Orange county DUI lawyer explains the DMV Process

 

Arrests for DUI trigger two separate matters: A Criminal Case and the Department of Motor Vehicles (DMV) Case.  The DMV action following a DUI arrest is known as an administrative per se hearing, or APS.  Since Sept. 20, 2005, the legislature has removed the power of courts to suspend or revoke drivers’ licenses.  Only the DMV can now suspend a license, either because of an unsuccessful DMV hearing or a criminal court conviction.

A driver arrested for DUI in Orange County has the immediate concern of dealing with the DMV.  A motorist facing a drunk driving charge has only 10 calendar days from the date of arrest to request a DMV hearing.  If the driver doesn’t request a hearing within the 10- period, which includes weekends and holidays, his or her license will automatically be suspended for 30 days.  Even drivers licensed in another state will see their licenses suspended through the Interstate Driver’s License Compact.

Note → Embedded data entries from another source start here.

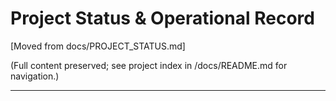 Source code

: # Project Status & Operational Record

[Moved from docs/PROJECT_STATUS.md]

(Full content preserved; see project index in /docs/README.md for navigation.)

---

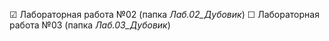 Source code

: &#9745; Лабораторная работа №02 (папка *Лаб.02_Дубовик*) 
&#9744; Лабораторная работа №03 (папка *Лаб.03_Дубовик*)
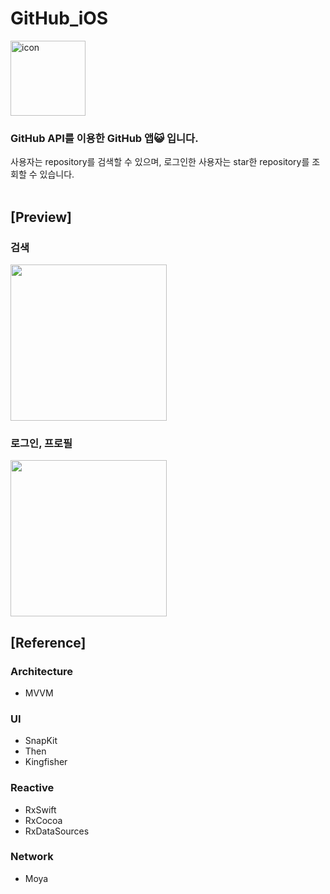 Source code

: # GitHub_iOS

<img width="120" alt="icon" src="https://user-images.githubusercontent.com/61855905/184266181-04d7d7a6-ae56-41bc-8379-96537505d832.png">  

### GitHub API를 이용한 GitHub 앱😺 입니다.
사용자는 repository를 검색할 수 있으며, 로그인한 사용자는 star한 repository를 조회할 수 있습니다. 
</br></br>

## [Preview]

### 검색 
<img src="https://user-images.githubusercontent.com/61855905/184260330-28870b89-baca-4814-8f4d-e1a62164f533.gif" width="250" />
</br>

### 로그인, 프로필
<img src="https://user-images.githubusercontent.com/61855905/184260347-157037f0-ebf4-40b3-abcf-7d562baa08e1.gif" width="250" />
</br>

  ## [Reference]
 ### Architecture
- MVVM

 ### UI
- SnapKit
- Then
- Kingfisher

 ### Reactive
- RxSwift
- RxCocoa
- RxDataSources

 ### Network
- Moya
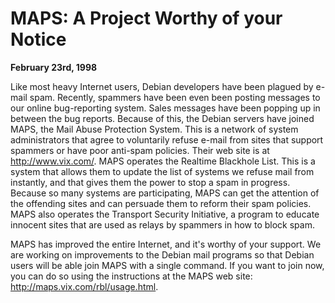 
MAPS: A Project Worthy of your Notice
=====================================


**February 23rd, 1998**


Like most heavy Internet users, Debian developers have been plagued by
e-mail spam. Recently, spammers have been even been posting messages
to our online bug-reporting system. Sales messages have been popping up
in between the bug reports.
Because of this, the Debian servers have joined MAPS, the Mail Abuse
Protection System. This is a network of system administrators that agree
to voluntarily refuse e-mail from sites that support spammers or have
poor anti-spam policies. Their web site is at
<http://www.vix.com/>. MAPS
operates the Realtime Blackhole List. This is a system that allows them
to update the list of systems we refuse mail from instantly, and that
gives them the power to stop a spam in progress. Because so many systems
are participating, MAPS can get the attention of the offending sites and
can persuade them to reform their spam policies. MAPS also operates the
Transport Security Initiative, a program to educate innocent sites that
are used as relays by spammers in how to block spam.


MAPS has improved the entire Internet, and it's worthy of your support.
We are working on improvements to the Debian mail programs so that Debian
users will be able join MAPS with a single command. If you want to join
now, you can do so using the instructions at the MAPS web site:
<http://maps.vix.com/rbl/usage.html>.




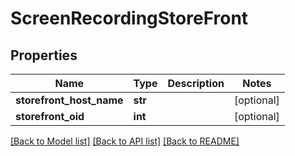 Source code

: # ScreenRecordingStoreFront

## Properties
Name | Type | Description | Notes
------------ | ------------- | ------------- | -------------
**storefront_host_name** | **str** |  | [optional] 
**storefront_oid** | **int** |  | [optional] 

[[Back to Model list]](../README.md#documentation-for-models) [[Back to API list]](../README.md#documentation-for-api-endpoints) [[Back to README]](../README.md)


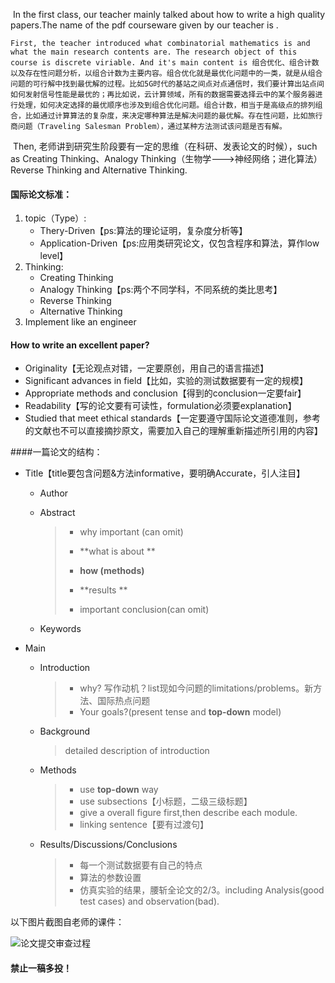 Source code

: ​	In the first class, our teacher mainly talked about how to write a high quality papers.The name of the pdf courseware given by our teacher is <Reasearch for Fun>.

 	First, the teacher introduced what combinatorial mathematics is and what the main research contents are. The research object of this course is discrete viriable. And it's main content is 组合优化、组合计数以及存在性问题分析，以组合计数为主要内容。组合优化就是最优化问题中的一类，就是从组合问题的可行解中找到最优解的过程。比如5G时代的基站之间点对点通信时，我们要计算出站点间如何发射信号性能是最优的；再比如说，云计算领域，所有的数据需要选择云中的某个服务器进行处理，如何决定选择的最优顺序也涉及到组合优化问题。组合计数，相当于是高级点的排列组合，比如通过计算算法的复杂度，来决定哪种算法是解决问题的最优解。存在性问题，比如旅行商问题（Traveling Salesman Problem），通过某种方法测试该问题是否有解。

​	Then, 老师讲到研究生阶段要有一定的思维（在科研、发表论文的时候），such as Creating Thinking、Analogy Thinking（生物学--->神经网络；进化算法）Reverse Thinking and Alternative Thinking.

#### 国际论文标准：

1. topic（Type）:
   - Thery-Driven【ps:算法的理论证明，复杂度分析等】
   - Application-Driven【ps:应用类研究论文，仅包含程序和算法，算作low level】
2. Thinking:
   - Creating Thinking
   - Analogy Thinking【ps:两个不同学科，不同系统的类比思考】
   - Reverse Thinking
   - Alternative Thinking
3. Implement like an engineer

#### How to write an excellent paper?

- Originality【无论观点对错，一定要原创，用自己的语言描述】
- Significant advances in field【比如，实验的测试数据要有一定的规模】
- Appropriate methods and conclusion【得到的conclusion一定要fair】
- Readability【写的论文要有可读性，formulation必须要explanation】
- Studied that meet ethical standards【一定要遵守国际论文道德准则，参考的文献也不可以直接摘抄原文，需要加入自己的理解重新描述所引用的内容】

####一篇论文的结构：

- Title【title要包含问题&方法informative，要明确Accurate，引人注目】

  - Author

  - Abstract

    >- why important (can omit) 
    >
    >- **what is about **
    >- **how (methods)**
    >- **results **
    >- important conclusion(can omit)

  - Keywords

- Main

  - Introduction

    > - why? 写作动机？list现如今问题的limitations/problems。新方法、国际热点问题
    > - Your goals?(present tense and **top-down** model)

  - Background

    > detailed description of introduction

  - Methods

    > + use **top-down** way
    > + use subsections【小标题，二级三级标题】
    > + give a overall figure first,then describe each module.
    > + linking sentence【要有过渡句】

  - Results/Discussions/Conclusions

    > - 每一个测试数据要有自己的特点
    > - 算法的参数设置
    > - 仿真实验的结果，腰斩全论文的2/3。including Analysis(good test cases) and observation(bad).

以下图片截图自老师的课件：

![论文提交审查过程](C:\Users\娜\AppData\Local\Temp\1567573487606.png)

#### 禁止一稿多投！

​	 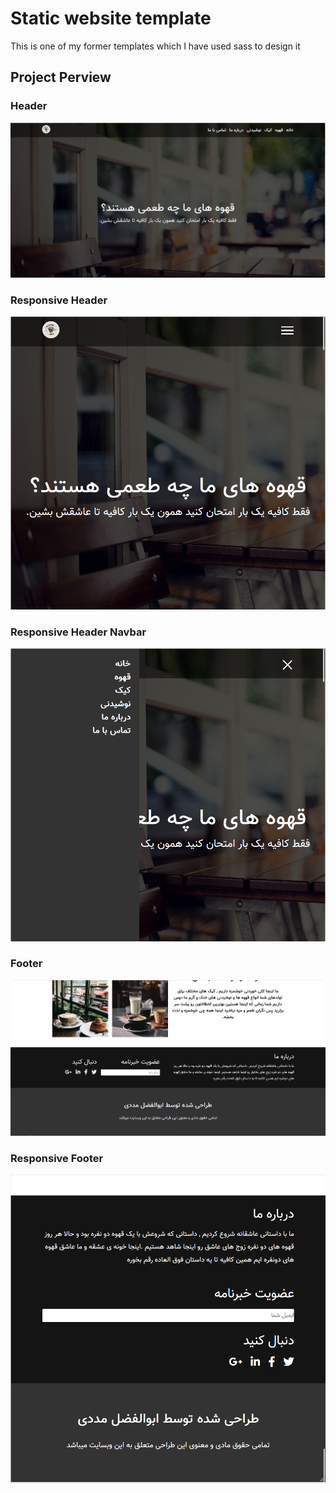 # Static website template

This is one of my former templates which I have used sass to design it

## Project Perview
### Header

<div align="center">
  <img src="https://github.com/ab-md/cofffe-shop/blob/main/screenshots/header.png?raw=true" alt="home"/>
</div>

### Responsive Header

<div align="center">
  <img src="https://github.com/ab-md/cofffe-shop/blob/main/screenshots/responsive.png?raw=true" alt="home"/>
</div>

### Responsive Header Navbar

<div align="center">
  <img src="https://github.com/ab-md/cofffe-shop/blob/main/screenshots/nav.png?raw=true" alt="home"/>
</div>

### Footer

<div align="center">
  <img src="https://github.com/ab-md/cofffe-shop/blob/main/screenshots/footer.png?raw=true" alt="home"/>
</div>

### Responsive Footer

<div align="center">
  <img src="https://github.com/ab-md/cofffe-shop/blob/main/screenshots/responsive%20footer.png?raw=true" alt="home"/>
</div> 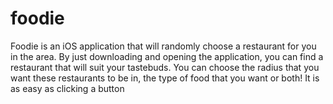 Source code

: # foodie

Foodie is an iOS application that will randomly choose a restaurant for you in the area. By just downloading and opening the application, you can find a restaurant that will suit your tastebuds. You can choose the radius that you want these restaurants to be in, the type of food that you want or both! It is as easy as clicking a button



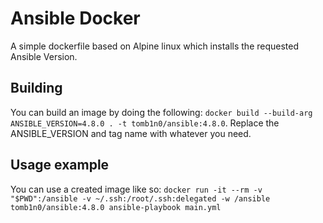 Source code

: # Ansible Docker

A simple dockerfile based on Alpine linux which installs the requested Ansible Version.

## Building

You can build an image by doing the following: `docker build --build-arg ANSIBLE_VERSION=4.8.0 . -t tomb1n0/ansible:4.8.0`. Replace the ANSIBLE_VERSION and tag name with whatever you need.

## Usage example

You can use a created image like so: `docker run -it --rm -v "$PWD":/ansible -v ~/.ssh:/root/.ssh:delegated -w /ansible tomb1n0/ansible:4.8.0 ansible-playbook main.yml` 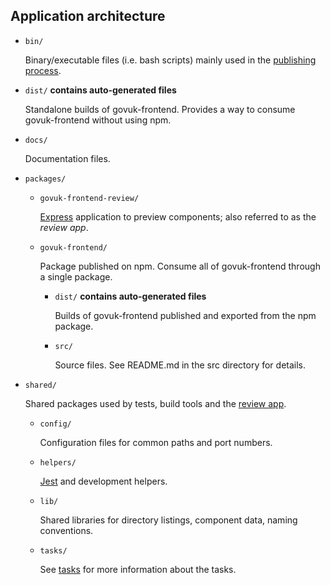 ## Application architecture

- `bin/`

  Binary/executable files (i.e. bash scripts) mainly used in the [publishing process](/docs/releasing/publishing.md).

- `dist/` **contains auto-generated files**

  Standalone builds of govuk-frontend. Provides a way to consume govuk-frontend without using npm.

- `docs/`

  Documentation files.

- `packages/`

  - `govuk-frontend-review/`

    [Express](https://github.com/expressjs/express) application to preview components; also referred to as the _review app_.

  - `govuk-frontend/`

    Package published on npm.
    Consume all of govuk-frontend through a single package.

    - `dist/` **contains auto-generated files**

      Builds of govuk-frontend published and exported from the npm package.

    - `src/`

      Source files. See README.md in the src directory for details.

- `shared/`

  Shared packages used by tests, build tools and the [review app](../../packages/govuk-frontend-review).

  - `config/`

    Configuration files for common paths and port numbers.

  - `helpers/`

    [Jest](https://github.com/facebook/jest) and development helpers.

  - `lib/`

    Shared libraries for directory listings, component data, naming conventions.

  - `tasks/`

    See [tasks](tasks.md) for more information about the tasks.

The APS hearings are held at DMV Driver Safety Offices, not at DMV field offices.  The issues raised at an APS hearing will vary, depending on whether the driver took a chemical test to determine his or her blood alcohol content (BAC), or refused the test.

If the driver took a chemical test, there are three issues at stake – whether the officer had a reasonable belief that the driver was under the influence, whether the arrest was lawful, and whether a properly conducted chemical test indicated that the driver had a BAC of .08 percent or greater.  If the driver refused a chemical test, it is critical to determine whether the driver was advised of the repercussions of the refusal, and whether the motorist continued to refuse the test after being advised of the consequences.  If the driver loses the DMV hearing, the length of the license suspension will be substantially longer than for drivers who submit to chemical tests.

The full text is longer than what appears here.